-- Directions --
Line by line, output the data that follows exactly as written.

Records contained in a dataset:

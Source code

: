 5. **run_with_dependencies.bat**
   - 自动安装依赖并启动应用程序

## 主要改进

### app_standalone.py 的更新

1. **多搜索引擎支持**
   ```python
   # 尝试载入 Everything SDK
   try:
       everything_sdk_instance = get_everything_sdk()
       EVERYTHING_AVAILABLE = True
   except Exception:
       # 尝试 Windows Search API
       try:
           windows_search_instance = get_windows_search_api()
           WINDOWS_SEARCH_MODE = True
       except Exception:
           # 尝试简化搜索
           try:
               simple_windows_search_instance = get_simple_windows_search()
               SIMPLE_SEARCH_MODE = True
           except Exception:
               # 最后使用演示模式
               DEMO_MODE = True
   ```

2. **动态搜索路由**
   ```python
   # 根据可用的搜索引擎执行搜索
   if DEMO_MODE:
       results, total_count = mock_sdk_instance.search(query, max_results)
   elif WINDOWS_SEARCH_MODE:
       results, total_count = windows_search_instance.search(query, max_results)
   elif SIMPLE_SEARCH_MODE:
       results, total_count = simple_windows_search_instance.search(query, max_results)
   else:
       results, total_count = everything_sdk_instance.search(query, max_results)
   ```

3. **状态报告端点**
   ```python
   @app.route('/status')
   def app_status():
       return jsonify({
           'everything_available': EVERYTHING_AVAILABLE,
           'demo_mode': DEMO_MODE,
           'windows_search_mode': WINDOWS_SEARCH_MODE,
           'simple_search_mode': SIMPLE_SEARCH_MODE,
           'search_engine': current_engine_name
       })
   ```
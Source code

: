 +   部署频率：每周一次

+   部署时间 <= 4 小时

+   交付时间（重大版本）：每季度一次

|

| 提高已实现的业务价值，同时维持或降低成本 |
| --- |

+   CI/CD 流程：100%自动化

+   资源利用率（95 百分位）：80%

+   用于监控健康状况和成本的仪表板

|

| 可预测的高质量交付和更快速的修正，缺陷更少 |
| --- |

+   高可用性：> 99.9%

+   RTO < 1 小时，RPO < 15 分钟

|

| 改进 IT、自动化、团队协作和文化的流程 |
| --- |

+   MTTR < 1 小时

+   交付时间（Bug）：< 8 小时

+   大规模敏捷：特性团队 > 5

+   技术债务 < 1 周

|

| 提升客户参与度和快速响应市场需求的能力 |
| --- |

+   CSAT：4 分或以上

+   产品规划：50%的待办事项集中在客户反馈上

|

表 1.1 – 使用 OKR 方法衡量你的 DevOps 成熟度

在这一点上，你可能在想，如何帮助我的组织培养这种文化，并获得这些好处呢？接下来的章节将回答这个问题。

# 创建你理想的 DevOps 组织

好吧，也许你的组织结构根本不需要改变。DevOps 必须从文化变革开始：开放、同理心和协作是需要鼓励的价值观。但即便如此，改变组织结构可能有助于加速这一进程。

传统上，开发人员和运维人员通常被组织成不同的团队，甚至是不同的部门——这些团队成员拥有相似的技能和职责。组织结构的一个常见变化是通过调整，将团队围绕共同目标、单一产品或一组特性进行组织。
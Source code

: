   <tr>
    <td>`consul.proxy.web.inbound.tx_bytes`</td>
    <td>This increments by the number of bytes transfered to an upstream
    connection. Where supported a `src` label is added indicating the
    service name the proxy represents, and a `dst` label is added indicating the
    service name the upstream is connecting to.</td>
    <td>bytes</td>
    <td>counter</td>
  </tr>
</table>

-- Task answer --
Source code

: 5. **run_with_dependencies.bat**
   - 自动安装依赖并启动应用程序

## 主要改进

### app_standalone.py 的更新

1. **多搜索引擎支持**
   ```python
   # 尝试载入 Everything SDK
   try:
       everything_sdk_instance = get_everything_sdk()
       EVERYTHING_AVAILABLE = True
   except Exception:
       # 尝试 Windows Search API
       try:
           windows_search_instance = get_windows_search_api()
           WINDOWS_SEARCH_MODE = True
       except Exception:
           # 尝试简化搜索
           try:
               simple_windows_search_instance = get_simple_windows_search()
               SIMPLE_SEARCH_MODE = True
           except Exception:
               # 最后使用演示模式
               DEMO_MODE = True
   ```

2. **动态搜索路由**
   ```python
   # 根据可用的搜索引擎执行搜索
   if DEMO_MODE:
       results, total_count = mock_sdk_instance.search(query, max_results)
   elif WINDOWS_SEARCH_MODE:
       results, total_count = windows_search_instance.search(query, max_results)
   elif SIMPLE_SEARCH_MODE:
       results, total_count = simple_windows_search_instance.search(query, max_results)
   else:
       results, total_count = everything_sdk_instance.search(query, max_results)
   ```

3. **状态报告端点**
   ```python
   @app.route('/status')
   def app_status():
       return jsonify({
           'everything_available': EVERYTHING_AVAILABLE,
           'demo_mode': DEMO_MODE,
           'windows_search_mode': WINDOWS_SEARCH_MODE,
           'simple_search_mode': SIMPLE_SEARCH_MODE,
           'search_engine': current_engine_name
       })
   ```
Source code

: +   部署频率：每周一次

+   部署时间 <= 4 小时

+   交付时间（重大版本）：每季度一次

|

| 提高已实现的业务价值，同时维持或降低成本 |
| --- |

+   CI/CD 流程：100%自动化

+   资源利用率（95 百分位）：80%

+   用于监控健康状况和成本的仪表板

|

| 可预测的高质量交付和更快速的修正，缺陷更少 |
| --- |

+   高可用性：> 99.9%

+   RTO < 1 小时，RPO < 15 分钟

|

| 改进 IT、自动化、团队协作和文化的流程 |
| --- |

+   MTTR < 1 小时

+   交付时间（Bug）：< 8 小时

+   大规模敏捷：特性团队 > 5

+   技术债务 < 1 周

|

| 提升客户参与度和快速响应市场需求的能力 |
| --- |

+   CSAT：4 分或以上

+   产品规划：50%的待办事项集中在客户反馈上

|

表 1.1 – 使用 OKR 方法衡量你的 DevOps 成熟度

在这一点上，你可能在想，如何帮助我的组织培养这种文化，并获得这些好处呢？接下来的章节将回答这个问题。

# 创建你理想的 DevOps 组织

好吧，也许你的组织结构根本不需要改变。DevOps 必须从文化变革开始：开放、同理心和协作是需要鼓励的价值观。但即便如此，改变组织结构可能有助于加速这一进程。

传统上，开发人员和运维人员通常被组织成不同的团队，甚至是不同的部门——这些团队成员拥有相似的技能和职责。组织结构的一个常见变化是通过调整，将团队围绕共同目标、单一产品或一组特性进行组织。
Source code

:   <tr>
    <td>`consul.proxy.web.inbound.tx_bytes`</td>
    <td>This increments by the number of bytes transfered to an upstream
    connection. Where supported a `src` label is added indicating the
    service name the proxy represents, and a `dst` label is added indicating the
    service name the upstream is connecting to.</td>
    <td>bytes</td>
    <td>counter</td>
  </tr>
</table>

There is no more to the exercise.